● Exercise aim
Give back an exact copy of the lines in the records below, from the line that has "PSTファイルは、Micro" through the line that has "2. **バックアップとリカバリ**回復目的で Outlook", and nothing besides.

[Extracted data entries]
——

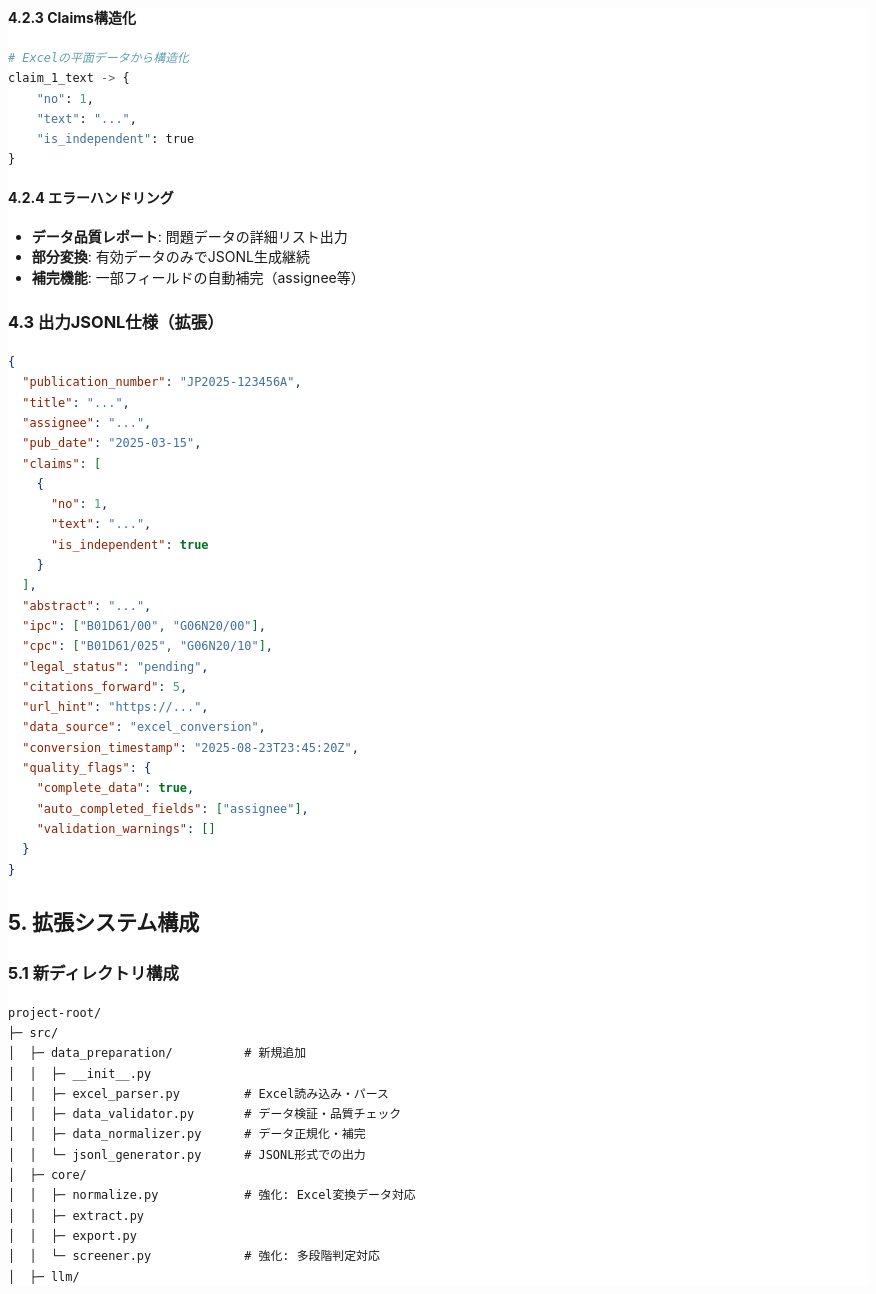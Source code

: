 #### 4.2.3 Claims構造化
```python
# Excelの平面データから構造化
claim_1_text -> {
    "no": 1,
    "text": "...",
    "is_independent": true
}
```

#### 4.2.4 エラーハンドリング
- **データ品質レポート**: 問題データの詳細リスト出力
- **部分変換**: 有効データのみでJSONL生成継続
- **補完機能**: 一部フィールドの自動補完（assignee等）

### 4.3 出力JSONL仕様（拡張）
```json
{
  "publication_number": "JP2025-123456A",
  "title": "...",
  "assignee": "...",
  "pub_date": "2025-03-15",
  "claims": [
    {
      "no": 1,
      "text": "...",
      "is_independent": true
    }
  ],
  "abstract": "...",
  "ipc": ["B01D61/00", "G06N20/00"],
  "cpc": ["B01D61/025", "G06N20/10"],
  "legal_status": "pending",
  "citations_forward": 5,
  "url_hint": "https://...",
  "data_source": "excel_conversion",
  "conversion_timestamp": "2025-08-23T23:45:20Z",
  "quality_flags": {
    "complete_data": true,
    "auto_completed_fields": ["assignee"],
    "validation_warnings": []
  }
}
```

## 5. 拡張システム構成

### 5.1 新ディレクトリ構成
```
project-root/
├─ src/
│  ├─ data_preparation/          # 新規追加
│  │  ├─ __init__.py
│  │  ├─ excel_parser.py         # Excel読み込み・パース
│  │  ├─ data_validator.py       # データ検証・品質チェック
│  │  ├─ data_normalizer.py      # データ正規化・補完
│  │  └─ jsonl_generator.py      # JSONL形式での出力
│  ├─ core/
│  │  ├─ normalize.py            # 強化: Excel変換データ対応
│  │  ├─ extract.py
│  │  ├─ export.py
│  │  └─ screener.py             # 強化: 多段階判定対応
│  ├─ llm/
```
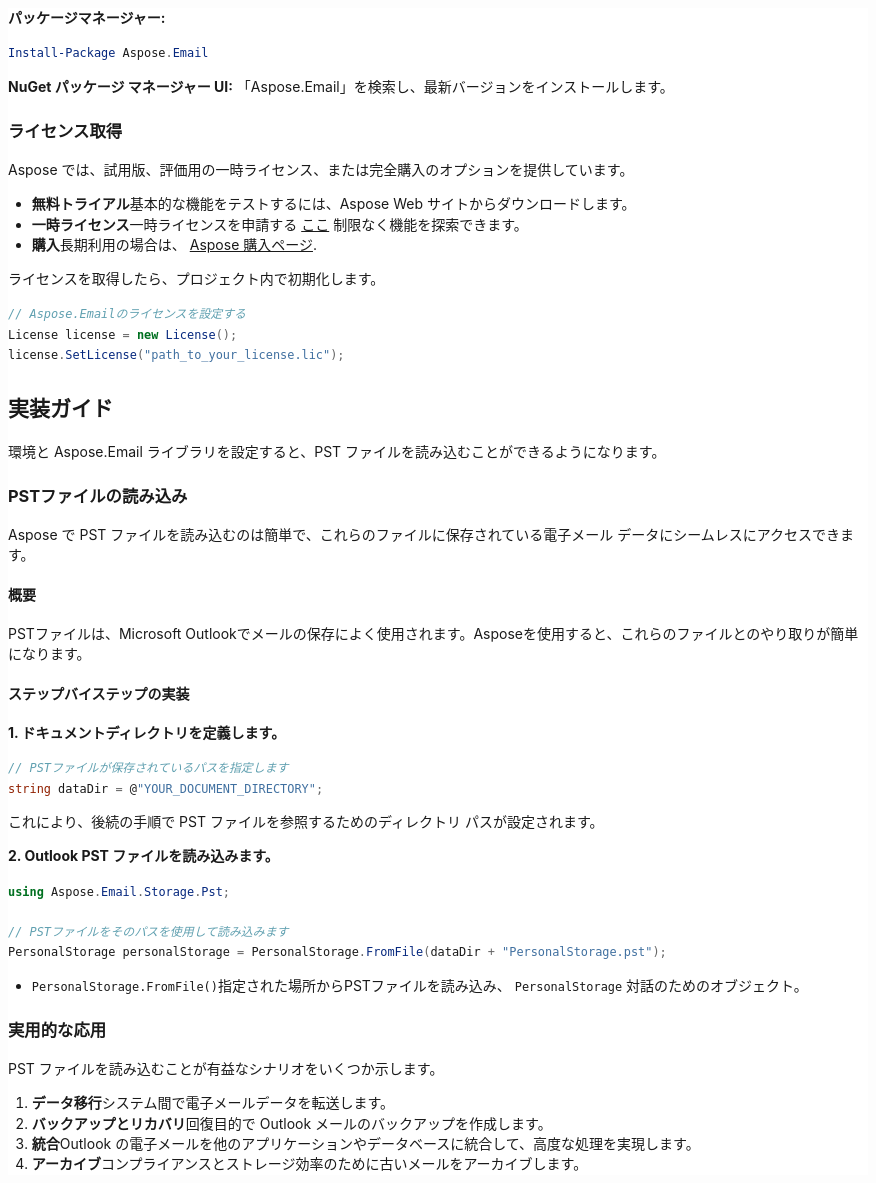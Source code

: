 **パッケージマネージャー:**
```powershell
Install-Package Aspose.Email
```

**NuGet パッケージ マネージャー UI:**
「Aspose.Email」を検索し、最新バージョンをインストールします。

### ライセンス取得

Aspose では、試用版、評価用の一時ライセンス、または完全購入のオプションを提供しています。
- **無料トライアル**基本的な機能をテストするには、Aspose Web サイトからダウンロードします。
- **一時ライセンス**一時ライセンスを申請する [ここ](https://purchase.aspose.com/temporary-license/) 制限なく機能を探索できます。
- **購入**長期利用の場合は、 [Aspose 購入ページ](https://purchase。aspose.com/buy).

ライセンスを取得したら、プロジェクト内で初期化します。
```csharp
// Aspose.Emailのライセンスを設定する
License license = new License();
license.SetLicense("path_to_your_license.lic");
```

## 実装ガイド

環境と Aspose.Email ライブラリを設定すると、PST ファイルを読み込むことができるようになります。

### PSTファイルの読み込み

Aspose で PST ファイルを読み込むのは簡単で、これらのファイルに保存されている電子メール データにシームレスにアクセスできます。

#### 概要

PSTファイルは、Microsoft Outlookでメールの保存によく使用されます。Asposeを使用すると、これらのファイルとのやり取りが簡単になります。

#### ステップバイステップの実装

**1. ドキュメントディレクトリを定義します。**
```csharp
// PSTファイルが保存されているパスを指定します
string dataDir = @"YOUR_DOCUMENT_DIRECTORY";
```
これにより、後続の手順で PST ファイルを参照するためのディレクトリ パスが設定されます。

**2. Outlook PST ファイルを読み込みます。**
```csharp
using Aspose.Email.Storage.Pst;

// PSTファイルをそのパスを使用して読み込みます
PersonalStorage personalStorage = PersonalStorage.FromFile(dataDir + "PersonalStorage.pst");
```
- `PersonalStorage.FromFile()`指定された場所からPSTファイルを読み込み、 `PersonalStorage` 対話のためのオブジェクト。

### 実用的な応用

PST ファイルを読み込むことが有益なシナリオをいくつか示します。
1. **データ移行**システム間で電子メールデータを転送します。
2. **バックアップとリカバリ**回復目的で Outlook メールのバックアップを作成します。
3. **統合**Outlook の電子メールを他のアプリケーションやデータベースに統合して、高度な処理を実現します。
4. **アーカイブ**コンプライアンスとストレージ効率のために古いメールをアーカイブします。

——

● Answer for this exercise
PSTファイルは、Microsoft Outlookでメールの保存によく使用されます。Asposeを使用すると、これらのファイルとのやり取りが簡単になります。

#### ステップバイステップの実装

**1. ドキュメントディレクトリを定義します。**
```csharp
// PSTファイルが保存されているパスを指定します
string dataDir = @"YOUR_DOCUMENT_DIRECTORY";
```
これにより、後続の手順で PST ファイルを参照するためのディレクトリ パスが設定されます。

**2. Outlook PST ファイルを読み込みます。**
```csharp
using Aspose.Email.Storage.Pst;

// PSTファイルをそのパスを使用して読み込みます
PersonalStorage personalStorage = PersonalStorage.FromFile(dataDir + "PersonalStorage.pst");
```
- `PersonalStorage.FromFile()`指定された場所からPSTファイルを読み込み、 `PersonalStorage` 対話のためのオブジェクト。

### 実用的な応用

PST ファイルを読み込むことが有益なシナリオをいくつか示します。
1. **データ移行**システム間で電子メールデータを転送します。
2. **バックアップとリカバリ**回復目的で Outlook メールのバックアップを作成します。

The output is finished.